In una lunga serie di successivi concorsi di pari imparzialità ed onestà, aveva messo in cattedra numerose copie relativiste di se stesso, in modo che la sacra fiaccola del relativismo politicamente corretto continuasse ad ardere sotto il sedere di chi accedeva ai sacri precinti dell’italica accademia, e in particolare in un insulare e periferico ateneo il cui nome non vale la pena di ricordare.
Ora si trattava di relativizzare il mostro anti-relativo, colui che, avendo purtroppo alcune certezze, rifiutava di comprendere l’assoluta natura probabilistica della ricerca “scientifica”, e quindi aveva scritto un “cumulo di sciocchezze” che offendevano la “deontologia professionale”.
Le opinioni del barone della scienza relativa erano invece ben lontane dall’offendere la “deontologia professionale”, specie quando egli esercitava i due neuroni del poco cervello rimasto a trinciare giudizi su argomenti di cui non si era mai occupato, dei quali non sapeva nulla, ed esposte in libri che non aveva mai letto.

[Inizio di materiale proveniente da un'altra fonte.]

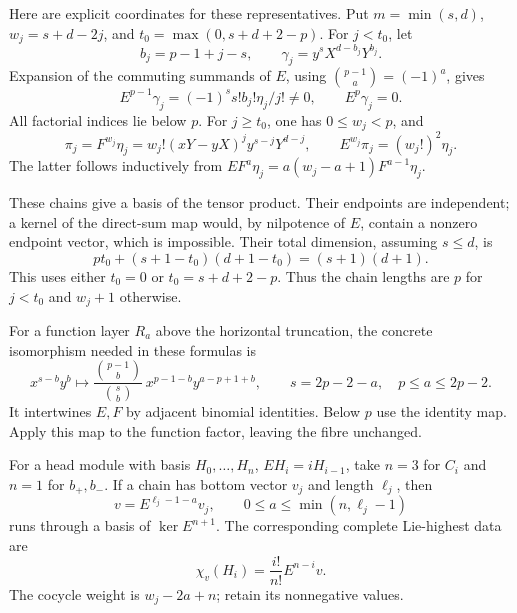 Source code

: \documentclass[11pt]{article}
\theoremstyle{plain}
\theoremstyle{definition}
\theoremstyle{remark}
\numberwithin{equation}{section}
\begin{document}
Here are explicit coordinates for these representatives.
Put \(m=\min(s,d)\), \(w_j=s+d-2j\), and
\(t_0=\max(0,s+d+2-p)\).
For \(j<t_0\), let
\[
 b_j=p-1+j-s,\qquad
 \gamma_j=y^sX^{d-b_j}Y^{b_j}.
\]
Expansion of the commuting summands of \(E\), using
\(\binom{p-1}{a}=(-1)^a\), gives
\begin{equation}\label{eq:long-endpoint-chain}
 E^{p-1}\gamma_j
       =(-1)^s s!b_j!\eta_j/j!\ne0,\qquad E^p\gamma_j=0.
\end{equation}
All factorial indices lie below \(p\).
For \(j\ge t_0\), one has \(0\le w_j<p\), and
\begin{equation}\label{eq:short-endpoint-chain}
 \pi_j=F^{w_j}\eta_j
      =w_j!(xY-yX)^j y^{s-j}Y^{d-j},\qquad
 E^{w_j}\pi_j=(w_j!)^2\eta_j .
\end{equation}
The latter follows inductively from
\(EF^a\eta_j=a(w_j-a+1)F^{a-1}\eta_j\).

These chains give a basis of the tensor product.
Their endpoints are independent; a kernel of the direct-sum map
would, by nilpotence of \(E\), contain a nonzero endpoint vector,
which is impossible.
Their total dimension, assuming \(s\le d\), is
\[
 pt_0+(s+1-t_0)(d+1-t_0)=(s+1)(d+1).
\]
This uses either \(t_0=0\) or \(t_0=s+d+2-p\).
Thus the chain lengths are \(p\) for \(j<t_0\) and \(w_j+1\)
otherwise.

For a function layer \(R_a\) above the horizontal truncation,
the concrete isomorphism needed in these formulas is
\begin{equation}\label{eq:truncated-horizontal-identification}
 x^{s-b}y^b\longmapsto
 \frac{\binom{p-1}{b}}{\binom{s}{b}}\,
           x^{p-1-b}y^{a-p+1+b},
 \qquad s=2p-2-a,\quad p\le a\le2p-2 .
\end{equation}
It intertwines \(E,F\) by adjacent binomial identities.
Below \(p\) use the identity map.
Apply this map to the function factor, leaving the fibre unchanged.

For a head module with basis \(H_0,\ldots,H_n\),
\(EH_i=iH_{i-1}\), take \(n=3\) for \(C_i\) and \(n=1\)
for \(b_+,b_-\). If a chain has bottom vector \(v_j\)
and length \(\ell_j\), then
\[
 v=E^{\ell_j-1-a}v_j,\qquad
 0\le a\le\min(n,\ell_j-1)
\]
runs through a basis of \(\ker E^{n+1}\).
The corresponding complete Lie-highest data are
\begin{equation}\label{eq:highest-endpoint-recovery}
 \chi_v(H_i)=\frac{i!}{n!}E^{n-i}v .
\end{equation}
The cocycle weight is \(w_j-2a+n\); retain its nonnegative values.
\end{document}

Deposta la penna d’oca, il decano della scienza relativa inviò la vecchia fantesca ad imbucare la lettera per il quotidiano relativisticamente superobiettivo, che di certo l’avrebbe pubblicata nella relativa “corrispondenza dei lettori”, col massimo entusiasmo relativo.
Soddisfatto di sé, il decano relativo uscì, appoggiandosi al relativo bastone, a fare due relativi passi. Purtroppo, nell’attraversare la strada relativa, una maleducata automobile, dimentica della propria esistenziale relatività, lo colse in pieno. Una prece relativa.